Maklum, mereka 'kan bapak sama anak walaupun tidak seakur Saka dan Pak Singgih.

Dinda melirik Abah sekilas. Pria tua yang sedang fokus pada ponselnya itu sekarang menjadi pendiam dan tidak segalak biasanya. Entahlah, Dinda perhatikan, sejak kejadian yang menimpa keluarga Abah dan Agan, Abah lebih banyak bungkamnya. Putra sulungnya kini ditetapkan menjadi seorang narapidana, tetangga mulai berisik soal keluarga Abah dan hubungan Abah dengan tetangganya yang ada di depan rumah belum membaik jua.

Pokoknya, kasihan deh ngeliatnya.

"Abah mau saya pesenin mie ayam?" tawar Dinda, peka sekali untuk ukuran karyawan yang baik dan bijaksana.

"Kagak, gua udah makan tadi di kecamatan." tolak Abah.

"Kecamatan ngapain aja, Bah?" tanya Roni iseng.

"Gua mau nyalonin diri jadi camat taun ini."

WAW. Cukup mencengangkan beritanya. Ketiga karyawannya saling bertukar pandangan. Saling berbicara melalui tatapan mata mereka.

"Mang iya, Bah?" tanya Ilyas untuk mempertegas.

"Ngapain gua boong." jawab Abah, "gua beneran mau nyalonin diri."

Dinda menarik simpati terhadap Abah. Yang tadinya kasian, sekarang tidak jadi kasian. Ternyata yang perlu dikasihani ya dirinya sendiri.

"Kok tiba-tiba banget, Bah, mau jadi camat?" tanya Roni.

"Gua capek dihina-hina orang mulu, ya udah gua jadi camat aja, dah." jawab Abah diselingi tawa hambar.

Alasannya mungkin terdengar krusial bagi orang lain; tak terkecuali 3 karyawan yang mendengarnya saat ini. Di luar nalar mereka, alasan Abah itu betulan tidak jelas.

"Si Agan tau kagak Bah, Abah mau jadi camat?"

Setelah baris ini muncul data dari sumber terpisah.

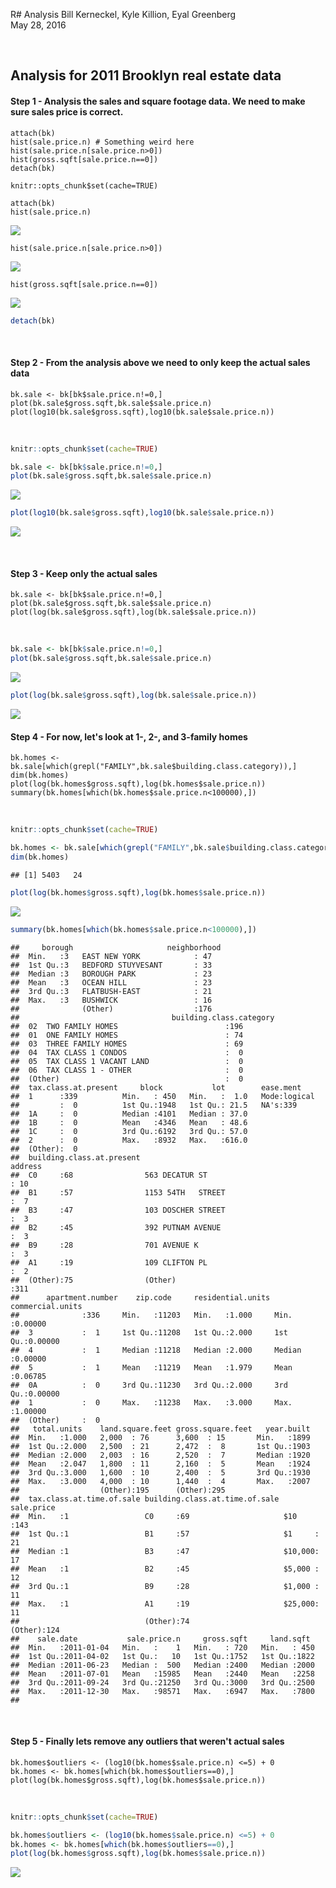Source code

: R# Analysis
Bill Kerneckel, Kyle Killion, Eyal Greenberg  
May 28, 2016  

<br>

## Analysis for 2011 Brooklyn real estate data




#### Step 1 - Analysis the sales and square footage data. We need to make sure sales price is correct.
`````````````
attach(bk)
hist(sale.price.n) # Something weird here
hist(sale.price.n[sale.price.n>0])
hist(gross.sqft[sale.price.n==0])
detach(bk)
`````````````


```{r}
knitr::opts_chunk$set(cache=TRUE)

attach(bk)
hist(sale.price.n)
```

![](analysis_files/figure-html/unnamed-chunk-1-1.png)<!-- -->

```{r}
hist(sale.price.n[sale.price.n>0])
```

![](/analysis_files/figure-html/unnamed-chunk-1-2.png)<!-- -->

```{r}
hist(gross.sqft[sale.price.n==0])
```

![](analysis_files/figure-html/unnamed-chunk-1-3.png)<!-- -->

```r
detach(bk)
```

<br>

#### Step 2 - From the analysis above we need to only keep the actual sales data
`````````````
bk.sale <- bk[bk$sale.price.n!=0,]
plot(bk.sale$gross.sqft,bk.sale$sale.price.n)
plot(log10(bk.sale$gross.sqft),log10(bk.sale$sale.price.n))
`````````````
<br>


```r
knitr::opts_chunk$set(cache=TRUE)

bk.sale <- bk[bk$sale.price.n!=0,]
plot(bk.sale$gross.sqft,bk.sale$sale.price.n)
```

![](analysis_files/figure-html/unnamed-chunk-2-1.png)<!-- -->

```r
plot(log10(bk.sale$gross.sqft),log10(bk.sale$sale.price.n))
```

![](analysis_files/figure-html/unnamed-chunk-2-2.png)<!-- -->

<br>

#### Step 3 - Keep only the actual sales 
`````````````
bk.sale <- bk[bk$sale.price.n!=0,]
plot(bk.sale$gross.sqft,bk.sale$sale.price.n)
plot(log(bk.sale$gross.sqft),log(bk.sale$sale.price.n))
`````````````
<br>


```r
bk.sale <- bk[bk$sale.price.n!=0,]
plot(bk.sale$gross.sqft,bk.sale$sale.price.n)
```

![](analysis_files/figure-html/unnamed-chunk-3-1.png)<!-- -->

```r
plot(log(bk.sale$gross.sqft),log(bk.sale$sale.price.n))
```

![](analysis_files/figure-html/unnamed-chunk-3-2.png)<!-- -->


#### Step 4 - For now, let's look at 1-, 2-, and 3-family homes
`````````````
bk.homes <- bk.sale[which(grepl("FAMILY",bk.sale$building.class.category)),]
dim(bk.homes)
plot(log(bk.homes$gross.sqft),log(bk.homes$sale.price.n))
summary(bk.homes[which(bk.homes$sale.price.n<100000),])
`````````````
<br>


```r
knitr::opts_chunk$set(cache=TRUE)

bk.homes <- bk.sale[which(grepl("FAMILY",bk.sale$building.class.category)),]
dim(bk.homes)
```

```
## [1] 5403   24
```

```r
plot(log(bk.homes$gross.sqft),log(bk.homes$sale.price.n))
```

![](analysis_files/figure-html/unnamed-chunk-4-1.png)<!-- -->

```r
summary(bk.homes[which(bk.homes$sale.price.n<100000),])
```

```
##     borough                     neighborhood
##  Min.   :3   EAST NEW YORK            : 47  
##  1st Qu.:3   BEDFORD STUYVESANT       : 33  
##  Median :3   BOROUGH PARK             : 23  
##  Mean   :3   OCEAN HILL               : 23  
##  3rd Qu.:3   FLATBUSH-EAST            : 21  
##  Max.   :3   BUSHWICK                 : 16  
##              (Other)                  :176  
##                                  building.class.category
##  02  TWO FAMILY HOMES                        :196       
##  01  ONE FAMILY HOMES                        : 74       
##  03  THREE FAMILY HOMES                      : 69       
##  04  TAX CLASS 1 CONDOS                      :  0       
##  05  TAX CLASS 1 VACANT LAND                 :  0       
##  06  TAX CLASS 1 - OTHER                     :  0       
##  (Other)                                     :  0       
##  tax.class.at.present     block           lot        ease.ment     
##  1      :339          Min.   : 450   Min.   :  1.0   Mode:logical  
##         :  0          1st Qu.:1948   1st Qu.: 21.5   NA's:339      
##  1A     :  0          Median :4101   Median : 37.0                 
##  1B     :  0          Mean   :4346   Mean   : 48.6                 
##  1C     :  0          3rd Qu.:6192   3rd Qu.: 57.0                 
##  2      :  0          Max.   :8932   Max.   :616.0                 
##  (Other):  0                                                       
##  building.class.at.present                                      address   
##  C0     :68                563 DECATUR ST                           : 10  
##  B1     :57                1153 54TH   STREET                       :  7  
##  B3     :47                103 DOSCHER STREET                       :  3  
##  B2     :45                392 PUTNAM AVENUE                        :  3  
##  B9     :28                701 AVENUE K                             :  3  
##  A1     :19                109 CLIFTON PL                           :  2  
##  (Other):75                (Other)                                  :311  
##      apartment.number    zip.code     residential.units commercial.units 
##              :336     Min.   :11203   Min.   :1.000     Min.   :0.00000  
##  3           :  1     1st Qu.:11208   1st Qu.:2.000     1st Qu.:0.00000  
##  4           :  1     Median :11218   Median :2.000     Median :0.00000  
##  5           :  1     Mean   :11219   Mean   :1.979     Mean   :0.06785  
##  0A          :  0     3rd Qu.:11230   3rd Qu.:2.000     3rd Qu.:0.00000  
##  1           :  0     Max.   :11238   Max.   :3.000     Max.   :1.00000  
##  (Other)     :  0                                                        
##   total.units    land.square.feet gross.square.feet   year.built  
##  Min.   :1.000   2,000  : 76      3,600  : 15       Min.   :1899  
##  1st Qu.:2.000   2,500  : 21      2,472  :  8       1st Qu.:1903  
##  Median :2.000   2,003  : 16      2,520  :  7       Median :1920  
##  Mean   :2.047   1,800  : 11      2,160  :  5       Mean   :1924  
##  3rd Qu.:3.000   1,600  : 10      2,400  :  5       3rd Qu.:1930  
##  Max.   :3.000   4,000  : 10      1,440  :  4       Max.   :2007  
##                  (Other):195      (Other):295                     
##  tax.class.at.time.of.sale building.class.at.time.of.sale   sale.price 
##  Min.   :1                 C0     :69                     $10    :143  
##  1st Qu.:1                 B1     :57                     $1     : 21  
##  Median :1                 B3     :47                     $10,000: 17  
##  Mean   :1                 B2     :45                     $5,000 : 12  
##  3rd Qu.:1                 B9     :28                     $1,000 : 11  
##  Max.   :1                 A1     :19                     $25,000: 11  
##                            (Other):74                     (Other):124  
##    sale.date           sale.price.n     gross.sqft     land.sqft   
##  Min.   :2011-01-04   Min.   :    1   Min.   : 720   Min.   : 450  
##  1st Qu.:2011-04-02   1st Qu.:   10   1st Qu.:1752   1st Qu.:1822  
##  Median :2011-06-23   Median :  500   Median :2400   Median :2000  
##  Mean   :2011-07-01   Mean   :15985   Mean   :2440   Mean   :2258  
##  3rd Qu.:2011-09-24   3rd Qu.:21250   3rd Qu.:3000   3rd Qu.:2500  
##  Max.   :2011-12-30   Max.   :98571   Max.   :6947   Max.   :7800  
## 
```

<br>

#### Step 5 - Finally lets remove any outliers that weren't actual sales
`````````````
bk.homes$outliers <- (log10(bk.homes$sale.price.n) <=5) + 0
bk.homes <- bk.homes[which(bk.homes$outliers==0),]
plot(log(bk.homes$gross.sqft),log(bk.homes$sale.price.n))
`````````````
<br>


```r
knitr::opts_chunk$set(cache=TRUE)

bk.homes$outliers <- (log10(bk.homes$sale.price.n) <=5) + 0
bk.homes <- bk.homes[which(bk.homes$outliers==0),]
plot(log(bk.homes$gross.sqft),log(bk.homes$sale.price.n))
```

![](analysis_files/figure-html/unnamed-chunk-5-1.png)<!-- -->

"Kagak. Ngapain ngomong, dia pasti kagak demen gua ngurusin kecamatan."

"Bukannya jadi camat malah tambah capek, Bah." timpal Roni. "Mending begini, jadi bos agen, bapak kos, bikin kebon pisang. Kan tanahnya Abah banyak tuh."

Abah menghela napas pelan, "gua udah ngelakuin itu semua, Ron. Kagak cukup juga buat orang-orang diem."

"Kagak ada abisnya Bah kalo hidup sesuai omongan orang lain." celetuk Roni.

Pokoknya kalau soal ngobrol sama Abah, cuma Roni yang berani. Sedang Dinda dan Ilyas hanya menyimak sambil melakukan pekerjaan mereka.

"Kagak masalah sih Bah kalo Abah mau abisin masa tua Abah dengan mengabdi dan bantu orang lain, bagus banget malah. Tapi Bah, ada banyak hal di dunia ini yang bisa Abah lakuin buat buktiin kalo Abah tuh bukan kayak apa yang diomongin orang lain." Roni menjeda ucapannya, "kalo kita dihina, positif aja dia iri sama kehidupan Abah yang bergelimang harta ini."

Saat itu, Abah tidak protes. Beliau mendengar dengan seksama apa yang Roni katakan.

"Kalo dihina, hina balik aja, Bah. Seberapa oke sih orang yang hina-hina Abah?"

Abah terkekeh dan menepuk-nepuk pundak Roni.

"Setuju, Bah. Sapa sih orang yang hina-hina Abah? Sini maju kalo berani." sahut Ilyas.